(I'd like first to take the opportunity to thank you very much for writing and publishing the Wave. It has been exactly what I’ve been searching for when launching my quest for understanding, few years ago. I found it was explained in the best possible way. Thank you.)
From Chapter 70 :
I wonder about some little other possibilities lurking behind the following segment.
The subject has probably already been discussed and developed since the publication. I haven’t found a related thread, you may be able to redirect me.
[emphasis mine]
Now, I have not been able to find any studies which suggest that the more dopamine secretion a person experiences from the body’s own chemicals in the normal way, that the number of receptors diminishes. However, the very fact that the high of cocaine is the body’s own chemical might suggest that this is so.
The high of cocaine being
unnaturally induced, wouldn’t it be possible that the number of receptors diminishes merely because there is too much dopamine
compared to what’s required – possibly also being a signal of lower chemical incoming ?

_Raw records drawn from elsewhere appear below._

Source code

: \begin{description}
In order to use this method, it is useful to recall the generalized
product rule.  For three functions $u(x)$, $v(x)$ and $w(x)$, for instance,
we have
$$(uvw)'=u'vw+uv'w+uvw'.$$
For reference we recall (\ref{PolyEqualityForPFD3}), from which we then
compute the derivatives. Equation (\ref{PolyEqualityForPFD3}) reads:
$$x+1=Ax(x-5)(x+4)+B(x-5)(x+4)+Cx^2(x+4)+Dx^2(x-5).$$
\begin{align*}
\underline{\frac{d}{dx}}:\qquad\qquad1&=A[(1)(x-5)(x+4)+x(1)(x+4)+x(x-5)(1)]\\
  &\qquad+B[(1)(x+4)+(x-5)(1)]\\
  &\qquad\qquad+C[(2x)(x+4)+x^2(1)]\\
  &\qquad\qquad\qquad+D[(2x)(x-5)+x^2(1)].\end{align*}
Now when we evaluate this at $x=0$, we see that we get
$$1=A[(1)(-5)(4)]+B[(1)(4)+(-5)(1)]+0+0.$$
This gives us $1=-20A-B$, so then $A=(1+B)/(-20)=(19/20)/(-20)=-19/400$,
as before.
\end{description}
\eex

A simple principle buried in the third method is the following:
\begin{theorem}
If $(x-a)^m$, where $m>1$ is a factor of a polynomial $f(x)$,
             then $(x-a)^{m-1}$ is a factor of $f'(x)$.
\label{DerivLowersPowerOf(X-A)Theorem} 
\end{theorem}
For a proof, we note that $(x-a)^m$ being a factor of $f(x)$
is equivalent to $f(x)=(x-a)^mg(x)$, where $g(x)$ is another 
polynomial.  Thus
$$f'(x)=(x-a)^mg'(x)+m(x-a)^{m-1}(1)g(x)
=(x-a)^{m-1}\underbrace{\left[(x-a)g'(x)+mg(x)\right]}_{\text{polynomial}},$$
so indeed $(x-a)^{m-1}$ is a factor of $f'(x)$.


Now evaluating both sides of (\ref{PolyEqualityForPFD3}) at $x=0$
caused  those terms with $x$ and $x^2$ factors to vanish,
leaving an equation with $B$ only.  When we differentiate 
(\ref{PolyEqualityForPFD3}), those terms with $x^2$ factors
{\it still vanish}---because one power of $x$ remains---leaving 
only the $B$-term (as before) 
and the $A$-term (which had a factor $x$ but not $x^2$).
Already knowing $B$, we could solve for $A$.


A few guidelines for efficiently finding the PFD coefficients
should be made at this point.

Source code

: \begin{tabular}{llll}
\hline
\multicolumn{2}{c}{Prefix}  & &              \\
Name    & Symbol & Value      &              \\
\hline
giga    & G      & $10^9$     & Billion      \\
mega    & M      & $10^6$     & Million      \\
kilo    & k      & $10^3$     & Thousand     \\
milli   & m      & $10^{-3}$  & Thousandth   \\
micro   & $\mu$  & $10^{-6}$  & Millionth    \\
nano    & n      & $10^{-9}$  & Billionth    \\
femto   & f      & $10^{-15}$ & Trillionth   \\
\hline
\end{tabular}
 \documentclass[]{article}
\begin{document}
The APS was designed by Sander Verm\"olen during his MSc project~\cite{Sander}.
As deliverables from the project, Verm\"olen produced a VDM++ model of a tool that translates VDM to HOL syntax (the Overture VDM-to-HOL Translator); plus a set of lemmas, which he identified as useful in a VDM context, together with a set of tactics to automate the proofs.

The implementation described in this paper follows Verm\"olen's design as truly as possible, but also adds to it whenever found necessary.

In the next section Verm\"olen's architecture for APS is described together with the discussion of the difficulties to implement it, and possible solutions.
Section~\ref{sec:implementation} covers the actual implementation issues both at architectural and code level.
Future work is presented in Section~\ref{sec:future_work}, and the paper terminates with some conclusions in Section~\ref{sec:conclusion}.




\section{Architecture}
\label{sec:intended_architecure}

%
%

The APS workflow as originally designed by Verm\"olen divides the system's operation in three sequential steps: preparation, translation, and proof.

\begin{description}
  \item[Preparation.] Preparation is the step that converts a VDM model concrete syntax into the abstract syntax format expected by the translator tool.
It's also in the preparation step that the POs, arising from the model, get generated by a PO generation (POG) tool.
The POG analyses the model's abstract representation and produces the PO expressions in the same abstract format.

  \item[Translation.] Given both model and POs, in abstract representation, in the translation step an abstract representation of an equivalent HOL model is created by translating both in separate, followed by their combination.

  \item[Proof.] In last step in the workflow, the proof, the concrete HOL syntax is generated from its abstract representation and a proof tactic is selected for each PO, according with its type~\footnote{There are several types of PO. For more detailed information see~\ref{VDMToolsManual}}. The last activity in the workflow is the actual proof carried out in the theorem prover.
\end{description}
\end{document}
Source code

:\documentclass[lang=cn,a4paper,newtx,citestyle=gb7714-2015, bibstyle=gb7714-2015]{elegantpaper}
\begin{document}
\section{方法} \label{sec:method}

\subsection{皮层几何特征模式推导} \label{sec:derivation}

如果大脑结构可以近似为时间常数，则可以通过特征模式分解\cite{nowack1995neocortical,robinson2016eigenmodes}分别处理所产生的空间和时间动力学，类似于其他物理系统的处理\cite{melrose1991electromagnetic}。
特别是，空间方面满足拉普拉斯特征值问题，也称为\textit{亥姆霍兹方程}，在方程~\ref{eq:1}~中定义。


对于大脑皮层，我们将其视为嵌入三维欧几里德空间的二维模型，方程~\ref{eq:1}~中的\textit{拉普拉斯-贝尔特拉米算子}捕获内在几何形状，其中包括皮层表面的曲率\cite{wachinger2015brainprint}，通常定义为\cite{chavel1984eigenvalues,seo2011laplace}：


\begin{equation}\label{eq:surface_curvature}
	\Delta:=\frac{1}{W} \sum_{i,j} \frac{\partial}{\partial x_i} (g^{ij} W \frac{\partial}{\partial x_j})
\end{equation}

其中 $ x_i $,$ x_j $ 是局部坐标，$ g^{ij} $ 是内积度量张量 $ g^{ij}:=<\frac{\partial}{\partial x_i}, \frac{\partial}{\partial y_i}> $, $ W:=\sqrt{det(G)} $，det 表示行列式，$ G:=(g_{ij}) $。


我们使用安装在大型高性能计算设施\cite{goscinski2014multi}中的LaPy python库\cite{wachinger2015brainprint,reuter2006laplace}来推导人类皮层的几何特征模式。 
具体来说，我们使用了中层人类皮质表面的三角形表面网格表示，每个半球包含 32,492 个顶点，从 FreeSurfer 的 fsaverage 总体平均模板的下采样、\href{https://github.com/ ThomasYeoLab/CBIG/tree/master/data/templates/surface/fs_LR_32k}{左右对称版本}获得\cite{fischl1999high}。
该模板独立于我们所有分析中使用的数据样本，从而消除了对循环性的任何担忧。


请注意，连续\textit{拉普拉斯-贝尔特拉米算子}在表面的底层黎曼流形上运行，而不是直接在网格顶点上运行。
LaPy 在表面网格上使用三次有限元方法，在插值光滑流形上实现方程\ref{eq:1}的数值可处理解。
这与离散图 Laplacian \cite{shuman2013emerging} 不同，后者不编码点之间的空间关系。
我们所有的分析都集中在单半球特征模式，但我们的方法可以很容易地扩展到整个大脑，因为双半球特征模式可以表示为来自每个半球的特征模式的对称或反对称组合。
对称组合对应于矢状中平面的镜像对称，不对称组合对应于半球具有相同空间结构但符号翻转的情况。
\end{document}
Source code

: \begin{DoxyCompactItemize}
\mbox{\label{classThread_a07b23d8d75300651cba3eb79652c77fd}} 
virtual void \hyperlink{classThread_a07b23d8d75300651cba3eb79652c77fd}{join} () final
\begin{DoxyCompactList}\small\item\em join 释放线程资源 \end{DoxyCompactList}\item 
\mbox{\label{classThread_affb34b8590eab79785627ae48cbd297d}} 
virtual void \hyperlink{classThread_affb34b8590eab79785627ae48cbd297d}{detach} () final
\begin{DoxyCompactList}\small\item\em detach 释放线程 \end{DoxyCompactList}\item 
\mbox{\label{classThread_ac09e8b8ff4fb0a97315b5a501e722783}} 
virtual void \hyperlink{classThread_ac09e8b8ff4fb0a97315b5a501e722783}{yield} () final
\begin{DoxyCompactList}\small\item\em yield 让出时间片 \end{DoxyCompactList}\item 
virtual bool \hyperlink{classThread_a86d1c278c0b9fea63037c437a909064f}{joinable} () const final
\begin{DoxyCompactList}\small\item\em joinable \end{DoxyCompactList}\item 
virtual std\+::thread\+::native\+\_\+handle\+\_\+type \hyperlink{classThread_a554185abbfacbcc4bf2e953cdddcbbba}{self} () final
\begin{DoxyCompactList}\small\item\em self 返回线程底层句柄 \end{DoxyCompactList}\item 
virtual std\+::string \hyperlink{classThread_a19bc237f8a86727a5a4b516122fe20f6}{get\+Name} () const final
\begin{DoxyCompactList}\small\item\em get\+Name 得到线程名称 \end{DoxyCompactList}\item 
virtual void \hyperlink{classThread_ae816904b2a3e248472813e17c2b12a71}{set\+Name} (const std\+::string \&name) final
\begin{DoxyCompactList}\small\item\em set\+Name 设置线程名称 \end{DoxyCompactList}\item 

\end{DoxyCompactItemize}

By the same token, when a natural set up sends more of it, in a normal way, can’t we imagine that receptors will increase accordingly to the need ?
This means that each time a person succeeds in some way in attaining that feel good moment – no matter how it is achieved – the more will be required to experience that same level of feeling again.
What if this was then occurring only when
unnatural – when it’s too much for the healthy development pace of the individual ?
(Too much too soon maybe ? And the receptors’ reduction searching to balance back to normal ?)
This may be why love states will so rapidly diminish and turn into battles to produce threat of loss so that it can be averted and thereby produce the rush of dopamine.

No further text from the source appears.